What you will do :: Your copy should match the entries below exactly, apart from the images.

Extracted records ::
========

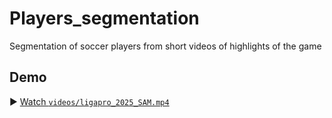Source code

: # Players_segmentation
Segmentation of soccer players from short videos of highlights of the game

## Demo
▶️ [Watch `videos/ligapro_2025_SAM.mp4`](videos/ligapro_2025_SAM.mp4)
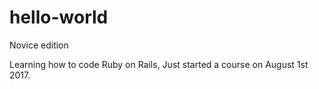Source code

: # hello-world
Novice edition

Learning how to code Ruby on Rails, Just started a course on August 1st 2017.
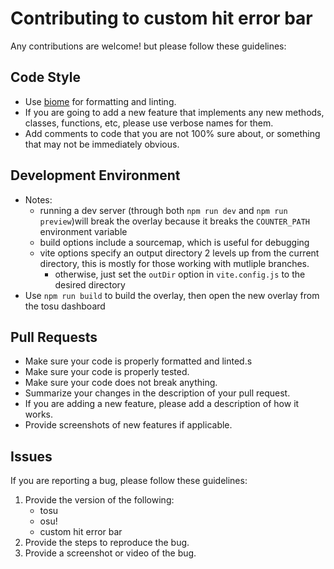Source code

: # Contributing to custom hit error bar

Any contributions are welcome! but please follow these guidelines:

## Code Style

- Use [biome](https://biomejs.dev/) for formatting and linting.
- If you are going to add a new feature that implements any new methods, classes, functions, etc, please use verbose names for them.
- Add comments to code that you are not 100% sure about, or something that may not be immediately obvious.

## Development Environment

- Notes:
  - running a dev server (through both `npm run dev` and `npm run preview`)will break the overlay because it breaks the `COUNTER_PATH` environment variable
  - build options include a sourcemap, which is useful for debugging
  - vite options specify an output directory 2 levels up from the current directory, this is mostly for those working with mutliple branches.
    - otherwise, just set the `outDir` option in `vite.config.js` to the desired directory
- Use `npm run build` to build the overlay, then open the new overlay from the tosu dashboard

## Pull Requests

- Make sure your code is properly formatted and linted.s
- Make sure your code is properly tested.
- Make sure your code does not break anything.
- Summarize your changes in the description of your pull request.
- If you are adding a new feature, please add a description of how it works.
- Provide screenshots of new features if applicable.

## Issues

If you are reporting a bug, please follow these guidelines:

1. Provide the version of the following:
    - tosu
    - osu!
    - custom hit error bar
2. Provide the steps to reproduce the bug.
3. Provide a screenshot or video of the bug.
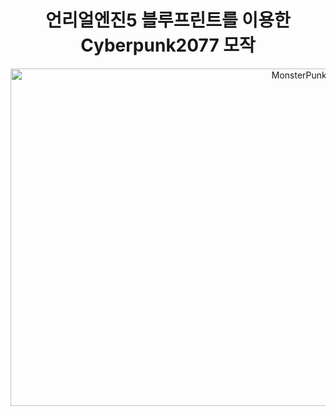 
<div align="center">

# 언리얼엔진5 블루프린트를 이용한 Cyberpunk2077 모작 

<img width="960" height="540" alt="MonsterPunkPreview" src="https://github.com/user-attachments/assets/c866c71f-bbf1-4df8-9343-fbbec19b9c02" />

========

Response ::
Source code

: # Players_segmentation
Segmentation of soccer players from short videos of highlights of the game

## Demo
▶️ [Watch `videos/ligapro_2025_SAM.mp4`](videos/ligapro_2025_SAM.mp4)
Source code

: # hello-world
Novice edition

Learning how to code Ruby on Rails, Just started a course on August 1st 2017.
Source code

: # Contributing to custom hit error bar

Any contributions are welcome! but please follow these guidelines:

## Code Style

- Use [biome](https://biomejs.dev/) for formatting and linting.
- If you are going to add a new feature that implements any new methods, classes, functions, etc, please use verbose names for them.
- Add comments to code that you are not 100% sure about, or something that may not be immediately obvious.

## Development Environment

- Notes:
  - running a dev server (through both `npm run dev` and `npm run preview`)will break the overlay because it breaks the `COUNTER_PATH` environment variable
  - build options include a sourcemap, which is useful for debugging
  - vite options specify an output directory 2 levels up from the current directory, this is mostly for those working with mutliple branches.
    - otherwise, just set the `outDir` option in `vite.config.js` to the desired directory
- Use `npm run build` to build the overlay, then open the new overlay from the tosu dashboard

## Pull Requests

- Make sure your code is properly formatted and linted.s
- Make sure your code is properly tested.
- Make sure your code does not break anything.
- Summarize your changes in the description of your pull request.
- If you are adding a new feature, please add a description of how it works.
- Provide screenshots of new features if applicable.

## Issues

If you are reporting a bug, please follow these guidelines:

1. Provide the version of the following:
    - tosu
    - osu!
    - custom hit error bar
2. Provide the steps to reproduce the bug.
3. Provide a screenshot or video of the bug.
<div align="center">

# 언리얼엔진5 블루프린트를 이용한 Cyberpunk2077 모작 

<img width="960" height="540" alt="MonsterPunkPreview" src="https://github.com/user-attachments/assets/c866c71f-bbf1-4df8-9343-fbbec19b9c02" />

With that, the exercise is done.